I read the example on "Passing multi-dimensional arrays in C" on this site.

It is a great example using char arrays, and I learned a lot from it. I would like to do the same thing by creating a function to handle a dynamically allocated one-dimensional integer array, and after that, create another function for handling a multi-dimensional integer array. I know how to do it as a return value to a function. But in this application I need to do it on the argument list to the function.

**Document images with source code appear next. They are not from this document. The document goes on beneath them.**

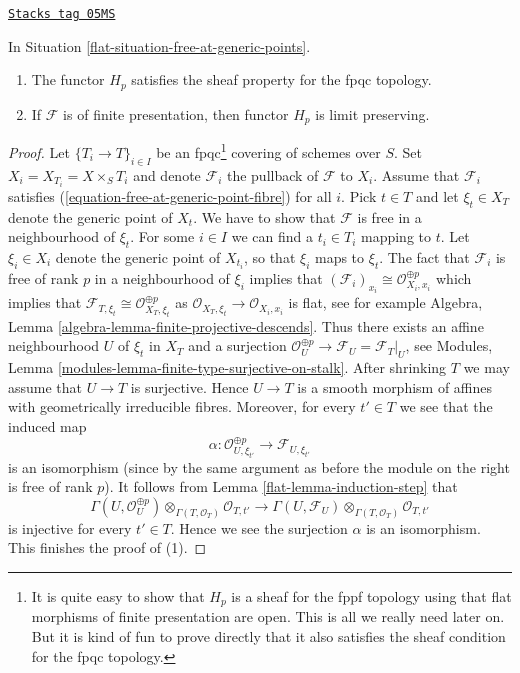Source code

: \begin{lemma}
\label{flat-lemma-free-at-generic-points}
\href{https://stacks.math.columbia.edu/tag/05MS}{\texttt{Stacks tag 05MS}}

In Situation \ref{flat-situation-free-at-generic-points}.
\begin{enumerate}
\item The functor $H_p$ satisfies the sheaf property for the fpqc topology.
\item If $\mathcal{F}$ is of finite presentation, then functor $H_p$ is
limit preserving.
\end{enumerate}
\end{lemma}

\begin{proof}

Let $\{T_i \to T\}_{i \in I}$ be an fpqc\footnote{It is quite easy to
show that $H_p$
is a sheaf for the fppf topology using that flat morphisms of finite
presentation are open. This is all we really need later on. But it is kind
of fun to prove directly that it also satisfies the sheaf condition
for the fpqc topology.} covering of schemes over $S$.
Set $X_i = X_{T_i} = X \times_S T_i$ and denote $\mathcal{F}_i$ the
pullback of $\mathcal{F}$ to $X_i$. Assume that $\mathcal{F}_i$ satisfies
(\ref{equation-free-at-generic-point-fibre}) for all $i$.
Pick $t \in T$ and let $\xi_t \in X_T$ denote the generic point of $X_t$.
We have to show that $\mathcal{F}$ is free in a neighbourhood of $\xi_t$.
For some $i \in I$ we can find a $t_i \in T_i$ mapping to $t$.
Let $\xi_i \in X_i$ denote the generic point of $X_{t_i}$, so that
$\xi_i$ maps to $\xi_t$. The fact that $\mathcal{F}_i$ is free of rank
$p$ in a neighbourhood of $\xi_i$ implies that
$(\mathcal{F}_i)_{x_i} \cong \mathcal{O}_{X_i, x_i}^{\oplus p}$
which implies that
$\mathcal{F}_{T, \xi_t} \cong \mathcal{O}_{X_T, \xi_t}^{\oplus p}$
as $\mathcal{O}_{X_T, \xi_t} \to \mathcal{O}_{X_i, x_i}$ is flat, see
for example
Algebra, Lemma \ref{algebra-lemma-finite-projective-descends}.
Thus there exists an affine neighbourhood $U$ of $\xi_t$ in $X_T$
and a surjection
$\mathcal{O}_U^{\oplus p} \to \mathcal{F}_U = \mathcal{F}_T|_U$, see
Modules, Lemma \ref{modules-lemma-finite-type-surjective-on-stalk}.
After shrinking $T$ we may assume that $U \to T$ is surjective. Hence
$U \to T$ is a smooth morphism of affines with geometrically irreducible
fibres. Moreover, for every $t' \in T$ we see that the induced map
$$
\alpha :
\mathcal{O}_{U, \xi_{t'}}^{\oplus p}
\longrightarrow
\mathcal{F}_{U, \xi_{t'}}
$$
is an isomorphism (since by the same argument as before the module on the right
is free of rank $p$). It follows from
Lemma \ref{flat-lemma-induction-step}
that
$$
\Gamma(U, \mathcal{O}_U^{\oplus p})
\otimes_{\Gamma(T, \mathcal{O}_T)} \mathcal{O}_{T, t'}
\longrightarrow
\Gamma(U, \mathcal{F}_U)
\otimes_{\Gamma(T, \mathcal{O}_T)} \mathcal{O}_{T, t'}
$$
is injective for every $t' \in T$. Hence we see the surjection $\alpha$ is an
isomorphism. This finishes the proof of (1).


\end{proof}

Just like in the example I mentioned above, I would like to pass a pointer to an integer array to a function, along with the number of elements "num" (or "row" and "col" for a 2D array function, etc.). I got a reworked version of the other example here, but I cannot get this to work, try as I might (lines of code that are new, or modified, from that example, are marked). Does anyone know how to solve this?

#include <stdio.h>
#include <stdlib.h>
#include <string.h>
#define ELEMENTS 5
void make(char **array, int **arrayInt, int *array_size) { 
    int i;
    char *t = "Hello, World!";
    int s = 10; // new
    array = malloc(ELEMENTS * sizeof(char *));
    *arrayInt = malloc(ELEMENTS * sizeof(int *));  // new
    for (i = 0; i < ELEMENTS; ++i) {
     array[i] = malloc(strlen(t) + 1 * sizeof(char));
     array[i] = StrDup(t);
     arrayInt[i] = malloc( sizeof(int)); // new
     *arrayInt[i] = i * s; // new
    }
}
int main(int argc, char **argv) {
    char **array;
    int  *arrayInt1D; // new
    int size;
    int i;
    make(array, &arrayInt1D, &size); // mod
    for (i = 0; i < size; ++i) {
     printf("%s and %d\n", array[i], arrayInt1D[i]); // mod
    }
    return 0;
}

Answer 1

You are missing size of a row here:

arrayInt[i] = malloc( sizeof(int)); // new

should be something like:

arrayInt[i] = malloc( row_len * sizeof(int)); // new

where before you were using length of given string as the row size (also strlen(t)+1 should be in parenthesis, though the effect is the same because sizeof(char) is 1)

Answer 2

There are quite a lot of issues in that code. Have a look at the following:

#include <stdio.h>
#include <stdlib.h>
#include <string.h>

#define ELEMENTS 5

/*
 * A string is an array of characters, say char c[]. Since we will be creating
 * an array of those, that becomes char *(c[]). And since we want to store the
 * memory we allocate somewhere, we must be given a pointer. Hence char
 * **(c[]).
 *
 * An int doesn't require a complete array, just int i. An array of those is
 * int i[]. A pointer to those is then int *(i[]).
 */
void
make(char **(chars[]), int *(ints[]), size_t len)
{
    static char hw[] = "Hello, World!";
    size_t i = 0;

    /*
     * Allocate the memory required to store the addresses of len char arrays.
     * And allocate the memory required to store len ints.
     */
    *chars = malloc(len * sizeof(char *));
    *ints = malloc(len * sizeof(int));

    /* Fill each element in the array... */
    for (i = 0; i < ELEMENTS; i++) {
        /* ... with a *new copy* of "Hello world". strdup calls malloc under
         * the hood! */
        (*chars)[i] = strdup(hw);
        /* ...with a multiple of 10. */
        (*ints)[i] = i * 10;
    }
}

int
main(void)
{
    /* A string c is a character array, hence char c[] or equivalently char *c.
     * We want an array of those, hence char **c. */
    char **chars = NULL;
    /* An array of ints. */
    int *ints = NULL;
    size_t i = 0;

    /* Pass *the addresses* of the chars and ints arrays, so that they can be
     * initialized. */
    make(&chars, &ints, ELEMENTS);
    for (i = 0; i < ELEMENTS; ++i) {
        printf("%s and %d\n", chars[i], ints[i]);
        /* Don't forget to free the memory allocated by strdup. */
        free(chars[i]);
    }

    /* Free the arrays themselves. */
    free(ints);
    free(chars);

    return EXIT_SUCCESS;
}